Em sua participação no programa UOL News Esporte, com Domitila Becker, Milly Lacombe afirma que o jogo a deixou com uma impressão de insatisfação do técnico, que em sua visão esteve cabisbaixo mesmo antes do resultado final nos pênaltis.

"O time não conseguiu evoluir esse sistema de jogo, que precisa de tempo para ser evoluído. Não sei se haverá, não me parece que o Abel esteja feliz. Se isso é o Abel feliz eu não imagino como é ele infeliz. Ele está com uma expressão cabisbaixa, ele reclama como pode, ontem durante as cobranças ele no banco, durante a cobrança, o Palmeiras ainda teria chance, de cabeça baixa", diz Milly

"O Abel estava cabisbaixo ontem, estava cabisbaixo durante o jogo, tinha uma energia, uma força vital que não estava ali, então eu não sei se essa história vai ser só essa história fulminante mesmo e se o Abel vai dizer 'chega'. Não sei, eu achei estranha a linguagem corporal do Abel ontem, achei ele mais triste do que bravo, achei estranho", completa.

A jornalista considera preocupante para o Palmeiras a perda da confiança, com uma série de decisões perdidas após um período de títulos conquistados.

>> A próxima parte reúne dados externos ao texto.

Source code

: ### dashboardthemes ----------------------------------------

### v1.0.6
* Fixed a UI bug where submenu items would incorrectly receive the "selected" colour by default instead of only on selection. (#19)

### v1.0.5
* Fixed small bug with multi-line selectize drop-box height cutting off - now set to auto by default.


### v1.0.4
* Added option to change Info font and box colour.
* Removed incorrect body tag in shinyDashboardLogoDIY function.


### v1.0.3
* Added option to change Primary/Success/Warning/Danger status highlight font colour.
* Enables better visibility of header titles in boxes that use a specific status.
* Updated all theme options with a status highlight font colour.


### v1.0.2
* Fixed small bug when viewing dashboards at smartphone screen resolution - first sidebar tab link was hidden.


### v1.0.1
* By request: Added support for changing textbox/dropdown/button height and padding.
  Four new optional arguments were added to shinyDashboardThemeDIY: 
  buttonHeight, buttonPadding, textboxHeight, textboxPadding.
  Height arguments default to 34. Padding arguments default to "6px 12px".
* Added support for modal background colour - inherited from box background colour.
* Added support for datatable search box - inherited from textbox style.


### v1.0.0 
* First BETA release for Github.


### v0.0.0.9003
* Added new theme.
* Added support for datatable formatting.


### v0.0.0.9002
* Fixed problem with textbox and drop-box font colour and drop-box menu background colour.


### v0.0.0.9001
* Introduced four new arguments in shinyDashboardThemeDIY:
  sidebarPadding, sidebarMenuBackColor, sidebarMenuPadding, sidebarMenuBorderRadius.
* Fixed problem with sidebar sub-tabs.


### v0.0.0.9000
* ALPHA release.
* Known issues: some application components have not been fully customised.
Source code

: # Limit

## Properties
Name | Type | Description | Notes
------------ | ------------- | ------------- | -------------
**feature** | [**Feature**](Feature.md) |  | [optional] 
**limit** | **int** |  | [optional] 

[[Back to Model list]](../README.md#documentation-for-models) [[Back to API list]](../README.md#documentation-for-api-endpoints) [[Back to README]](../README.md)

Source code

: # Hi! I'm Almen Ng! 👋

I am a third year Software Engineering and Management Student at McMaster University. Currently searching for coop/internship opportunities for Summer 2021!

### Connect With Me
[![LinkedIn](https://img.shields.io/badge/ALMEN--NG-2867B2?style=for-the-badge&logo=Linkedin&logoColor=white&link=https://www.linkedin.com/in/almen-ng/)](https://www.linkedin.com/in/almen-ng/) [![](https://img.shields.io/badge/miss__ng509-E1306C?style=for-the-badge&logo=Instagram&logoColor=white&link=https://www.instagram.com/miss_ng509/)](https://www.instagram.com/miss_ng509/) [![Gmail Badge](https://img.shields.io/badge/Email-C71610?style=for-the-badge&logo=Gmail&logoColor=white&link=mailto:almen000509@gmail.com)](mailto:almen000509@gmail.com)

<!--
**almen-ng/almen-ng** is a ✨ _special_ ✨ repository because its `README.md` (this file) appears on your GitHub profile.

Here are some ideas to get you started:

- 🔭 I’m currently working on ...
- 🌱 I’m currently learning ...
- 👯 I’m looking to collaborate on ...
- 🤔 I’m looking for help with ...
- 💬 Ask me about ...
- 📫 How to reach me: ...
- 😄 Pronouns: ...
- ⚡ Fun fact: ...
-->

"É uma história intensa a do Abel no Palmeiras, de monotonia essa história não teve nada, porque ele chegou incendiário, conquistou tudo o que ele podia conquistar e aí eu acho, o que está acontecendo eu acho que é claro que o Palmeiras uma hora iria parar de ganhar como ele estava ganhando, é normal. O que o Abel fez, se fosse um gráfico, tem uma curva de subida muito grande e depois tem um patamar de estabilização", diz Milly.

"O que acontece é que quando o Palmeiras chegou nesse patamar, o time foi perdendo confiança. E nós da imprensa e o brasileiro em geral gosta de sentenças, de sentenciar, então perdeu duas já é crise. Se você perde a confiança, perde muita coisa no futebol para não dizer quase tudo. E fica difícil mesmo", conclui.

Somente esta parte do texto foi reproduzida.